Keep in mind Lee Mfg. is the major NASCAR supplier and developed the 600-series box as a modern replacement for them as the supply of good 800 series cores is drying up.
The 600 box will save you about 7lbs, too.
Also, keep in mind most fast-ratio boxes are sourced from F-bodies. F-bodies have longer output and idler arms and need less steering box throw, so they have internal stops in the box to reduce the box throw. Put an F-body box on an A-body and bye-bye u-turns. You need to either disassemble the box and remove the internal stops (a fairly easy task actually) or have a box built without internal stops that has the proper operating angle for an A-body application.
Troy
Teetoe_Jones Feb 21st, 06, 4:21 PM Troy-
We are a Lee Mfg dealer, and his new 670 box is the best I've ever driven, hands down. We put a DSE 600 box on a client's car, and while it was a signifcant improvement, the Lee 670 box felt even better. Lee goes through every box he sells, blue prints them, dynos them, and re-valves them to feel exactly like the rack and pinion steering racks found on modern cars.

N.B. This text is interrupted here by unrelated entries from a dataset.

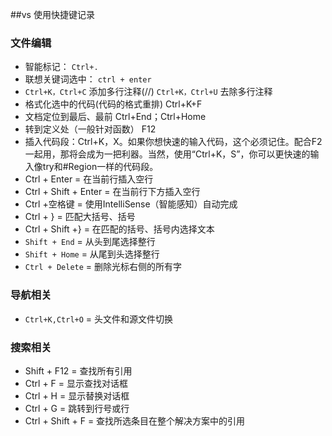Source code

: ##vs 使用快捷键记录
### 文件编辑
- 智能标记： `Ctrl+.`
- 联想关键词选中： `ctrl + enter`
- `Ctrl+K，Ctrl+C`  添加多行注释(//)
   `Ctrl+K，Ctrl+U`  去除多行注释
- 格式化选中的代码(代码的格式重排)  Ctrl+K+F
- 文档定位到最后、最前
Ctrl+End；Ctrl+Home
- 转到定义处（一般针对函数）
F12
- 插入代码段：Ctrl+K，X。如果你想快速的输入代码，这个必须记住。配合F2一起用，那将会成为一把利器。当然，使用“Ctrl+K，S”，你可以更快速的输入像try和#Region一样的代码段。
- Ctrl + Enter = 在当前行插入空行 
- Ctrl + Shift + Enter = 在当前行下方插入空行 
- Ctrl +空格键 = 使用IntelliSense（智能感知）自动完成 
- Ctrl + } = 匹配大括号、括号 
- Ctrl + Shift +} = 在匹配的括号、括号内选择文本 
- `Shift + End` = 从头到尾选择整行 
- `Shift + Home` = 从尾到头选择整行 
- `Ctrl + Delete` = 删除光标右侧的所有字
### 导航相关
- `Ctrl+K,Ctrl+O` = 头文件和源文件切换
### 搜索相关
- Shift + F12 = 查找所有引用 
- Ctrl + F = 显示查找对话框 
- Ctrl + H = 显示替换对话框 
- Ctrl + G = 跳转到行号或行 
- Ctrl + Shift + F = 查找所选条目在整个解决方案中的引用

I agree with the ditching of the rag joint for a U joint on the shaft. It makes the input that much better.
Tyler
Gokou Feb 21st, 06, 4:54 PM Troy-
We are a Lee Mfg dealer, and his new 670 box is the best I've ever driven, hands down. We put a DSE 600 box on a client's car, and while it was a signifcant improvement, the Lee 670 box felt even better. Lee goes through every box he sells, blue prints them, dynos them, and re-valves them to feel exactly like the rack and pinion steering racks found on modern cars.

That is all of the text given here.